A "uberização" do trabalho na era tecnológica: precarização ou liberdade?

Enviada em 11/12/2020

Com o avanço da tecnologia é esperada a modernização dos diversos serviços oferecidos. Contudo, a Constituição Federal e o Conjunto de Leis Trabalhistas garantem diversos direitos e deveres ao empreendedor e funcionário. No contexto socioeconomico atual, essas virtudes não tem sido respeitadas por completo.

É comum em aplicativos de transporte, seja de alimento ou pessoas a desvalorização do trabalhador. Prévio ao surgimento dos aplicativos de entrega, os entregadores eram normalmente empregados pelo restaurante ao qual faziam a entrega, fato que os assegurava diversos direitos como: férias, salário fixo e carteira assinada.

Isso se torna um problema pois, no contexto de aplicativos de transporte e entrega; nenhuma dessas necessidades são atendidas. O indivíduo trabalha autonomamente sem nenhum direito garantido ou proteção alguma por parte do restaurante ou aplicativo.

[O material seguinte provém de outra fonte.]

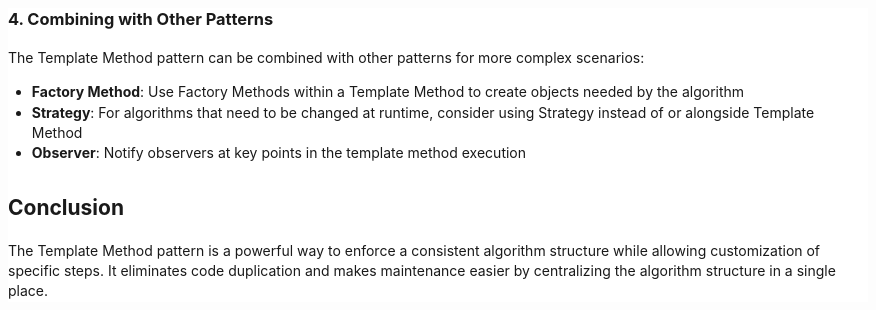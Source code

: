 ### 4. Combining with Other Patterns

The Template Method pattern can be combined with other patterns for more complex scenarios:

- **Factory Method**: Use Factory Methods within a Template Method to create objects needed by the algorithm
- **Strategy**: For algorithms that need to be changed at runtime, consider using Strategy instead of or alongside Template Method
- **Observer**: Notify observers at key points in the template method execution

## Conclusion

The Template Method pattern is a powerful way to enforce a consistent algorithm structure while allowing customization of specific steps. It eliminates code duplication and makes maintenance easier by centralizing the algorithm structure in a single place.
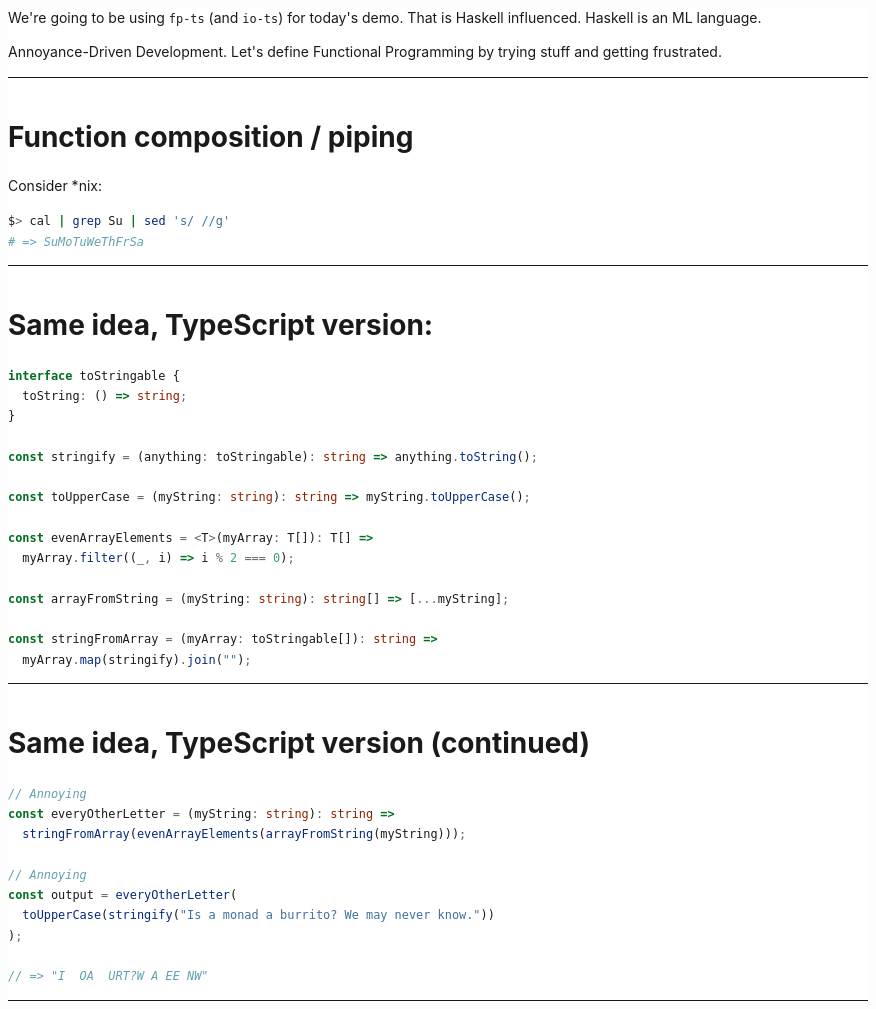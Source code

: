 We're going to be using `fp-ts` (and `io-ts`) for today's demo. That is Haskell
influenced. Haskell is an ML language.

Annoyance-Driven Development. Let's define Functional Programming by trying
stuff and getting frustrated.

---

# Function composition / piping

Consider \*nix:

```bash
$> cal | grep Su | sed 's/ //g'
# => SuMoTuWeThFrSa
```

---

# Same idea, TypeScript version:

```ts
interface toStringable {
  toString: () => string;
}

const stringify = (anything: toStringable): string => anything.toString();

const toUpperCase = (myString: string): string => myString.toUpperCase();

const evenArrayElements = <T>(myArray: T[]): T[] =>
  myArray.filter((_, i) => i % 2 === 0);

const arrayFromString = (myString: string): string[] => [...myString];

const stringFromArray = (myArray: toStringable[]): string =>
  myArray.map(stringify).join("");
```

---

# Same idea, TypeScript version (continued)

```ts
// Annoying
const everyOtherLetter = (myString: string): string =>
  stringFromArray(evenArrayElements(arrayFromString(myString)));

// Annoying
const output = everyOtherLetter(
  toUpperCase(stringify("Is a monad a burrito? We may never know."))
);

// => "I  OA  URT?W A EE NW"
```

---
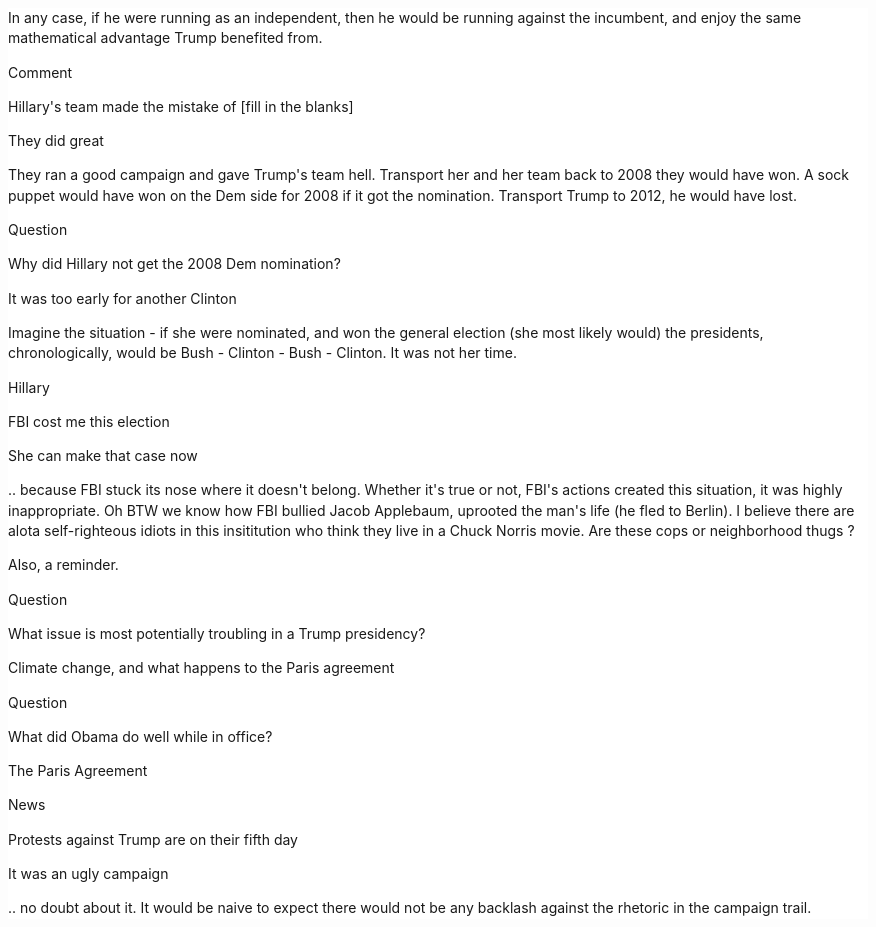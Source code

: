 In any case, if he were running as an independent, then he would be running against the incumbent, and enjoy the same mathematical advantage Trump benefited from.

Comment

Hillary's team made the mistake of [fill in the blanks]

They did great

They ran a good campaign and gave Trump's team hell. Transport her and her team back to 2008 they would have won. A sock puppet would have won on the Dem side for 2008 if it got the nomination. Transport Trump to 2012, he would have lost.

Question

Why did Hillary not get the 2008 Dem nomination?

It was too early for another Clinton

Imagine the situation - if she were nominated, and won the general election (she most likely would) the presidents, chronologically, would be Bush - Clinton - Bush - Clinton. It was not her time.

Hillary

FBI cost me this election

She can make that case now

.. because FBI stuck its nose where it doesn't belong. Whether it's true or not, FBI's actions created this situation, it was highly inappropriate. Oh BTW we know how FBI bullied Jacob Applebaum, uprooted the man's life (he fled to Berlin). I believe there are alota self-righteous idiots in this insititution who think they live in a Chuck Norris movie. Are these cops or neighborhood thugs ?

Also, a reminder.

Question

What issue is most potentially troubling in a Trump presidency?

Climate change, and what happens to the Paris agreement

Question

What did Obama do well while in office?

The Paris Agreement

News

Protests against Trump are on their fifth day

It was an ugly campaign

.. no doubt about it. It would be naive to expect there would not be any backlash against the rhetoric in the campaign trail.










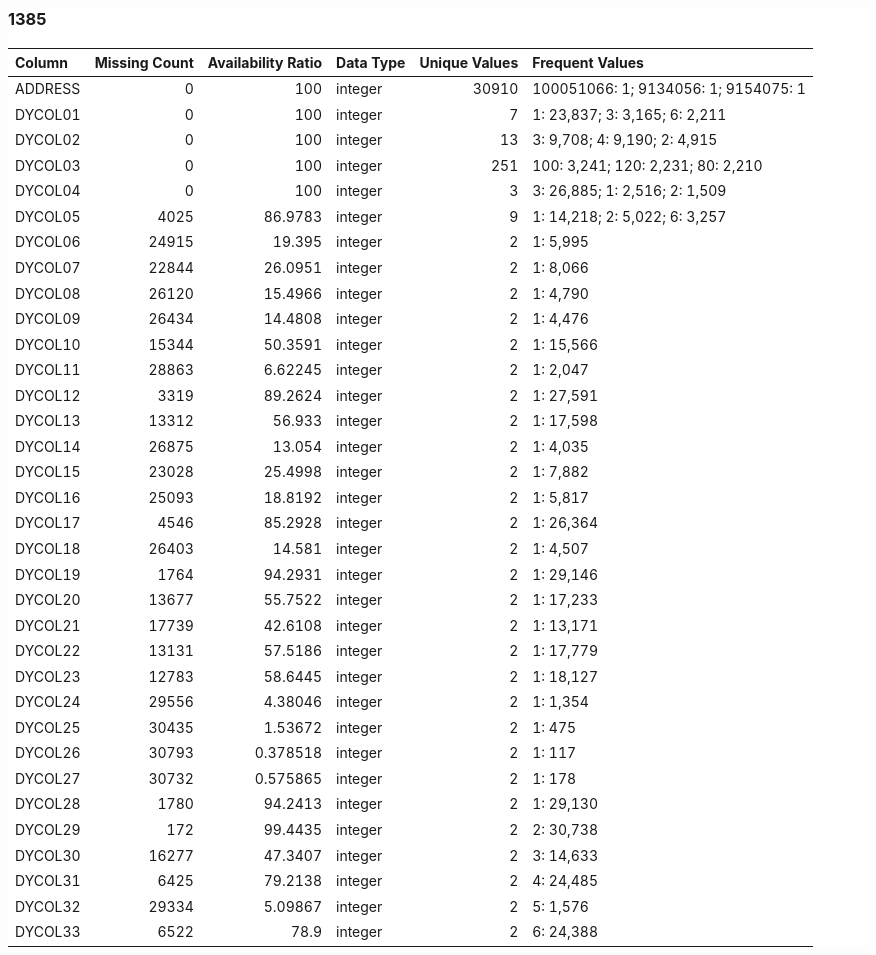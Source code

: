 
### 1385

| Column   |   Missing Count |   Availability Ratio | Data Type   |   Unique Values | Frequent Values                      |
|:---------|----------------:|---------------------:|:------------|----------------:|:-------------------------------------|
| ADDRESS  |               0 |          100         | integer     |           30910 | 100051066: 1; 9134056: 1; 9154075: 1 |
| DYCOL01  |               0 |          100         | integer     |               7 | 1: 23,837; 3: 3,165; 6: 2,211        |
| DYCOL02  |               0 |          100         | integer     |              13 | 3: 9,708; 4: 9,190; 2: 4,915         |
| DYCOL03  |               0 |          100         | integer     |             251 | 100: 3,241; 120: 2,231; 80: 2,210    |
| DYCOL04  |               0 |          100         | integer     |               3 | 3: 26,885; 1: 2,516; 2: 1,509        |
| DYCOL05  |            4025 |           86.9783    | integer     |               9 | 1: 14,218; 2: 5,022; 6: 3,257        |
| DYCOL06  |           24915 |           19.395     | integer     |               2 | 1: 5,995                             |
| DYCOL07  |           22844 |           26.0951    | integer     |               2 | 1: 8,066                             |
| DYCOL08  |           26120 |           15.4966    | integer     |               2 | 1: 4,790                             |
| DYCOL09  |           26434 |           14.4808    | integer     |               2 | 1: 4,476                             |
| DYCOL10  |           15344 |           50.3591    | integer     |               2 | 1: 15,566                            |
| DYCOL11  |           28863 |            6.62245   | integer     |               2 | 1: 2,047                             |
| DYCOL12  |            3319 |           89.2624    | integer     |               2 | 1: 27,591                            |
| DYCOL13  |           13312 |           56.933     | integer     |               2 | 1: 17,598                            |
| DYCOL14  |           26875 |           13.054     | integer     |               2 | 1: 4,035                             |
| DYCOL15  |           23028 |           25.4998    | integer     |               2 | 1: 7,882                             |
| DYCOL16  |           25093 |           18.8192    | integer     |               2 | 1: 5,817                             |
| DYCOL17  |            4546 |           85.2928    | integer     |               2 | 1: 26,364                            |
| DYCOL18  |           26403 |           14.581     | integer     |               2 | 1: 4,507                             |
| DYCOL19  |            1764 |           94.2931    | integer     |               2 | 1: 29,146                            |
| DYCOL20  |           13677 |           55.7522    | integer     |               2 | 1: 17,233                            |
| DYCOL21  |           17739 |           42.6108    | integer     |               2 | 1: 13,171                            |
| DYCOL22  |           13131 |           57.5186    | integer     |               2 | 1: 17,779                            |
| DYCOL23  |           12783 |           58.6445    | integer     |               2 | 1: 18,127                            |
| DYCOL24  |           29556 |            4.38046   | integer     |               2 | 1: 1,354                             |
| DYCOL25  |           30435 |            1.53672   | integer     |               2 | 1: 475                               |
| DYCOL26  |           30793 |            0.378518  | integer     |               2 | 1: 117                               |
| DYCOL27  |           30732 |            0.575865  | integer     |               2 | 1: 178                               |
| DYCOL28  |            1780 |           94.2413    | integer     |               2 | 1: 29,130                            |
| DYCOL29  |             172 |           99.4435    | integer     |               2 | 2: 30,738                            |
| DYCOL30  |           16277 |           47.3407    | integer     |               2 | 3: 14,633                            |
| DYCOL31  |            6425 |           79.2138    | integer     |               2 | 4: 24,485                            |
| DYCOL32  |           29334 |            5.09867   | integer     |               2 | 5: 1,576                             |
| DYCOL33  |            6522 |           78.9       | integer     |               2 | 6: 24,388                            |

Nessa desvalorização do trabalho, há um grande lucro gerado e pouca parte dele é repassada à quem de fato faz o trabalho.

Com o intuito de resolver esse impasse, torna-se notório a necessiade da intervenção governamental em cumprir a constituição e garantir ao trabalhador os direitos minímos. O Ministério do Trabalho em conjunto com o Poder Legislativo deve regulamentar os aplicativos de entrega e transporte, com a intenção de dar respaldo ao trabalhador em questão de seus direitos e obrigações. Dessa forma a Constituição Federal e o Conjunto de Leis Trabalhistas possam em sua plenitude servir a população brasileira e garantir um Estado democrático de direito.